Re: hadoop benchmarked, too slow to use
I compared the 2 results they were the same, for the system command the sed before the sort, is working properly, i did ctrl V then tab to input a tab character in the terminal, and viewed the result its stripping out the rest of the data okay. Ashish Venugopal wrote: Just a small note (does not answer your question, but deals with your testing command), when running the system command version below, its important to test with sort -k 1 -t $TAB where TAB is something like: TAB=`echo \t` to ensure that you sort by key, rather than the whole line. Sorting by the whole line can cause your reduce code to seem to work during testing (if you are testing on the command line), but then not work correctly via Hadoop. On Tue, Jun 10, 2008 at 6:56 PM, Elia Mazzawi [EMAIL PROTECTED] wrote: Hello, we were considering using hadoop to process some data, we have it set up on 8 nodes ( 1 master + 7 slaves) we filled the cluster up with files that contain tab delimited data. string \tab string etc then we ran the example grep with a regular expression to count the number of each unique starting string. we had 3500 files containing 3,015,294 lines totaling 5 GB. to benchmark it we ran bin/hadoop jar hadoop-0.17.0-examples.jar grep data/* output '^[a-zA-Z]+\t' it took 26 minutes then to compare, we ran this bash command on one of the nodes, which produced the same output out of the data: cat * | sed -e s/\ .*// |sort | uniq -c /tmp/out (sed regexpr is tab not spaces) which took 2.5 minutes Then we added 10X the data into the cluster and reran Hadoop, it took 214 minutes which is less than 10X the time, but still not that impressive. so we are seeing a 10X performance penalty for using Hadoop vs the system commands, is that expected? we were expecting hadoop to be faster since it is distributed? perhaps there is too much overhead involved here? is the data too small?

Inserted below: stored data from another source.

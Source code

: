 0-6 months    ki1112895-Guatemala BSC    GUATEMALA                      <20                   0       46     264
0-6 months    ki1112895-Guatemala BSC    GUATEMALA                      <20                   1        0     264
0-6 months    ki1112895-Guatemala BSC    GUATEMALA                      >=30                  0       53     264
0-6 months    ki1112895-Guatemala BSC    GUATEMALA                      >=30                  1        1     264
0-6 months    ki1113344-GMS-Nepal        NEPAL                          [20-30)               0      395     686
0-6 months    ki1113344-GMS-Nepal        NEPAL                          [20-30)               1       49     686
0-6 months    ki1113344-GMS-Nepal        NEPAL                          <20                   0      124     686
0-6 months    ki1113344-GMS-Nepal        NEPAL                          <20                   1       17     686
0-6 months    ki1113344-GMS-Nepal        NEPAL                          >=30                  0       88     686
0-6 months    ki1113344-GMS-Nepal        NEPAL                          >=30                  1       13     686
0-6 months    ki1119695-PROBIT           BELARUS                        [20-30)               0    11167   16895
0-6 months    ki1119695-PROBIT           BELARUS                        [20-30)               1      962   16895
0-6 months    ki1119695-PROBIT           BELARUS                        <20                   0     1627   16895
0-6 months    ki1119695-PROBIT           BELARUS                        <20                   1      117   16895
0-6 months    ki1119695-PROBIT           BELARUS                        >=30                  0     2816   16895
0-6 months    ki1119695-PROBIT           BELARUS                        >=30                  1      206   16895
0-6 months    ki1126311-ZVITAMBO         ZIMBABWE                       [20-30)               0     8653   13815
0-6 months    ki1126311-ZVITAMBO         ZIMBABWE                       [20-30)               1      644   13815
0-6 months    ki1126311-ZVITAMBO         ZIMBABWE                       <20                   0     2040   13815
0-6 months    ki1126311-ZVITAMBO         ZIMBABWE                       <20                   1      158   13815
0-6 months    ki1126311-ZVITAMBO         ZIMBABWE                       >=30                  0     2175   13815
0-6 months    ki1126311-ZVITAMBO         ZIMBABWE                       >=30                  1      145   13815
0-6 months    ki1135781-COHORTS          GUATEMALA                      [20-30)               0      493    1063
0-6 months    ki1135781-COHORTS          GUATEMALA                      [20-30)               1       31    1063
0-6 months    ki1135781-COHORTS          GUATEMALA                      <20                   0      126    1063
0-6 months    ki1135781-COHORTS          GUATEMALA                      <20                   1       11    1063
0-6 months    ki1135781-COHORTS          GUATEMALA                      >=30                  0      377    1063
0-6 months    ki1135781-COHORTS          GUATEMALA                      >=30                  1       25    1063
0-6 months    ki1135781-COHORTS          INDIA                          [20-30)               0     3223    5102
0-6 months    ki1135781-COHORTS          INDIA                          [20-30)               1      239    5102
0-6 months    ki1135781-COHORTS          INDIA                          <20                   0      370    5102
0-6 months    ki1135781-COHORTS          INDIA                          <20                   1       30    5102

RE: hadoop benchmarked, too slow to use
how many reducers? Perhaps u are defaulting to one reducer. One variable is how fast the java regex evaluation is wrt to sed. One option is to use hadoop streaming and use ur sed fragment as the mapper. That will be another way of measuring hadoop overhead that eliminates some variables. Hadoop also has a quite a few variables to tune performance .. (check the hadoop wiki for yahoo's sort benchmark settings for example) -Original Message- From: Elia Mazzawi [mailto:[EMAIL PROTECTED] Sent: Tuesday, June 10, 2008 3:56 PM To: core-user@hadoop.apache.org Subject: hadoop benchmarked, too slow to use Hello, we were considering using hadoop to process some data, we have it set up on 8 nodes ( 1 master + 7 slaves) we filled the cluster up with files that contain tab delimited data. string \tab string etc then we ran the example grep with a regular expression to count the number of each unique starting string. we had 3500 files containing 3,015,294 lines totaling 5 GB. to benchmark it we ran bin/hadoop jar hadoop-0.17.0-examples.jar grep data/* output '^[a-zA-Z]+\t' it took 26 minutes then to compare, we ran this bash command on one of the nodes, which produced the same output out of the data: cat * | sed -e s/\ .*// |sort | uniq -c /tmp/out (sed regexpr is tab not spaces) which took 2.5 minutes Then we added 10X the data into the cluster and reran Hadoop, it took 214 minutes which is less than 10X the time, but still not that impressive. so we are seeing a 10X performance penalty for using Hadoop vs the system commands, is that expected? we were expecting hadoop to be faster since it is distributed? perhaps there is too much overhead involved here? is the data too small?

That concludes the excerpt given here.